Collected data -
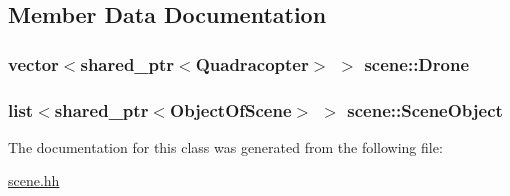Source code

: \subsection{Member Data Documentation}
\subsubsection[{\texorpdfstring{Drone}{Drone}}]{\setlength{\rightskip}{0pt plus 5cm}vector$<$shared\+\_\+ptr$<${\bf Quadracopter}$>$ $>$ scene\+::\+Drone\hspace{0.3cm}{\ttfamily [private]}}\hypertarget{classscene_a3798bb3e6e4813c381a6934bb264ddcc}{}\label{classscene_a3798bb3e6e4813c381a6934bb264ddcc}
\subsubsection[{\texorpdfstring{Scene\+Object}{SceneObject}}]{\setlength{\rightskip}{0pt plus 5cm}list$<$shared\+\_\+ptr$<${\bf Object\+Of\+Scene}$>$ $>$ scene\+::\+Scene\+Object\hspace{0.3cm}{\ttfamily [private]}}\hypertarget{classscene_a5adf71e0375b90603aa75148c2927ecb}{}\label{classscene_a5adf71e0375b90603aa75148c2927ecb}


The documentation for this class was generated from the following file\+:\begin{DoxyCompactItemize}
\item 
\hyperlink{scene_8hh}{scene.\+hh}\end{DoxyCompactItemize}
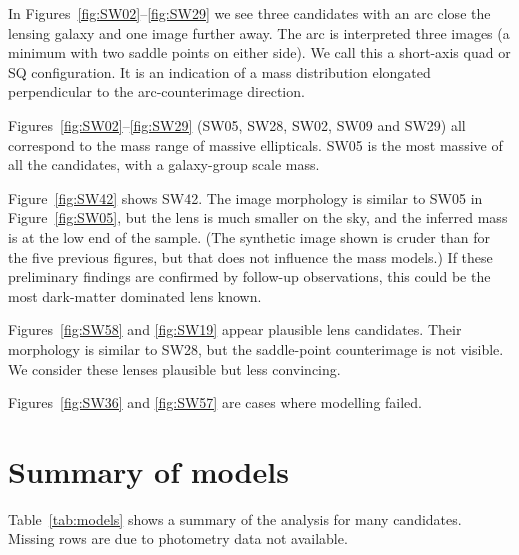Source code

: \documentclass[fleqn,usenatbib]{mnras}
\newcommand{\figref}[1]{\ref{fig:#1}}
\begin{document}
In Figures~\figref{SW02}--\figref{SW29} we see three candidates with
an arc close the lensing galaxy and one image further away.  The arc
is interpreted three images (a minimum with two saddle points on
either side).  We call this a short-axis quad or SQ configuration.  It
is an indication of a mass distribution elongated perpendicular to the
arc-counterimage direction.

Figures~\figref{SW02}--\figref{SW29} (SW05, SW28, SW02, SW09 and SW29)
all correspond to the mass range of massive ellipticals.  SW05 is the
most massive of all the candidates, with a galaxy-group scale mass.

Figure~\figref{SW42} shows SW42.  The image morphology is similar to
SW05 in Figure~\figref{SW05}, but the lens is much smaller on the sky,
and the inferred mass is at the low end of the sample.  (The synthetic
image shown is cruder than for the five previous figures, but that
does not influence the mass models.)  If these preliminary findings
are confirmed by follow-up observations, this could be the most
dark-matter dominated lens known.

Figures~\figref{SW58} and \figref{SW19} appear plausible lens
candidates.  Their morphology is similar to SW28, but the saddle-point
counterimage is not visible.  We consider these lenses plausible but
less convincing.

Figures~\figref{SW36} and \figref{SW57} are cases where modelling
failed.


\section{Summary of models}\label{sec:summary}

Table~\ref{tab:models} shows a summary of the analysis for many candidates.
Missing rows are due to photometry data not available.
\end{document}
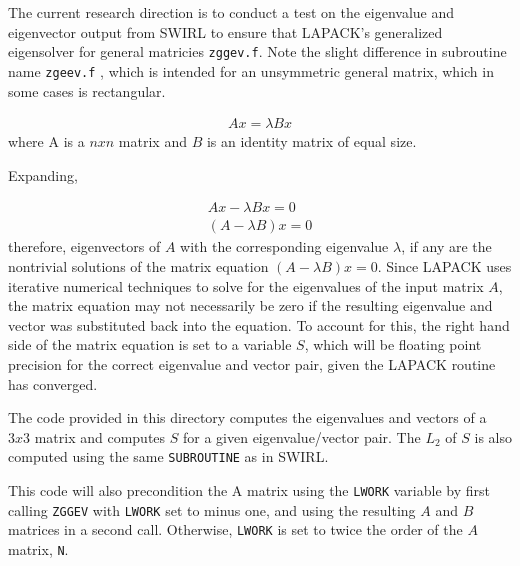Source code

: \documentclass[a4paper]{article}
\begin{document}
The current research direction is to conduct a test on the eigenvalue and eigenvector
output from SWIRL to ensure that LAPACK's generalized eigensolver for general matricies \verb|zggev.f|. Note the
slight difference in subroutine name \verb|zgeev.f| , which is intended for an unsymmetric general matrix, which in some cases 
is rectangular. 

\begin{align*}
    A {x} = \lambda B {x}
\end{align*}
where A is a $n x n$ matrix and $B$ is an identity matrix of equal size. 

Expanding,

\begin{align*}
    A {x} - \lambda B {x} = 0 \\
    (A - \lambda B) {x} = 0 
\end{align*}
therefore, eigenvectors of $A$ with the corresponding eigenvalue $\lambda$, if any
are the nontrivial solutions of the matrix equation $(A - \lambda B) {x} = 0$.
Since LAPACK uses iterative numerical techniques to solve for the eigenvalues
of the input matrix $A$, the matrix equation may not necessarily be zero if the resulting eigenvalue and
vector was substituted back into the equation. To account for this, the right 
hand side of the matrix equation is set to a variable $S$, which will be floating 
point precision for the correct eigenvalue and vector pair, given the LAPACK routine
has converged. 

The code provided in this directory computes the eigenvalues and vectors 
of a $3x3$ matrix and computes $S$ for a given eigenvalue/vector pair. The $L_2$ of $S$ is
also computed using the same \verb|SUBROUTINE| as in SWIRL. 

This code will also precondition the A matrix using the \verb|LWORK| variable by
first calling \verb|ZGGEV| with \verb|LWORK| set to minus one, and using the resulting 
$A$ and $B$ matrices in a second call. Otherwise, \verb|LWORK| is set to twice the order of the $A$ matrix,
\verb|N|. 
%
%
%    
%
%
\end{document}
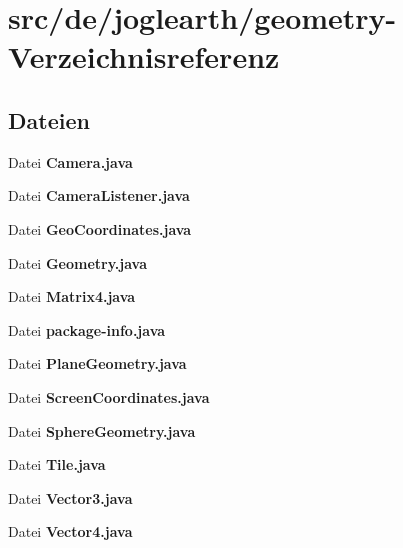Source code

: \section{src/de/joglearth/geometry-\/\-Verzeichnisreferenz}
\label{dir_f4d18b2b374183a42d1af2d5d82ef0e9}
\subsection*{Dateien}
\begin{DoxyCompactItemize}
\item 
Datei {\bfseries Camera.\-java}
\item 
Datei {\bfseries Camera\-Listener.\-java}
\item 
Datei {\bfseries Geo\-Coordinates.\-java}
\item 
Datei {\bfseries Geometry.\-java}
\item 
Datei {\bfseries Matrix4.\-java}
\item 
Datei {\bfseries package-\/info.\-java}
\item 
Datei {\bfseries Plane\-Geometry.\-java}
\item 
Datei {\bfseries Screen\-Coordinates.\-java}
\item 
Datei {\bfseries Sphere\-Geometry.\-java}
\item 
Datei {\bfseries Tile.\-java}
\item 
Datei {\bfseries Vector3.\-java}
\item 
Datei {\bfseries Vector4.\-java}
\end{DoxyCompactItemize}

Work to complete - What is the number of lines in the records that hold the word "shows"? Answer with that number only.

Expected output - 2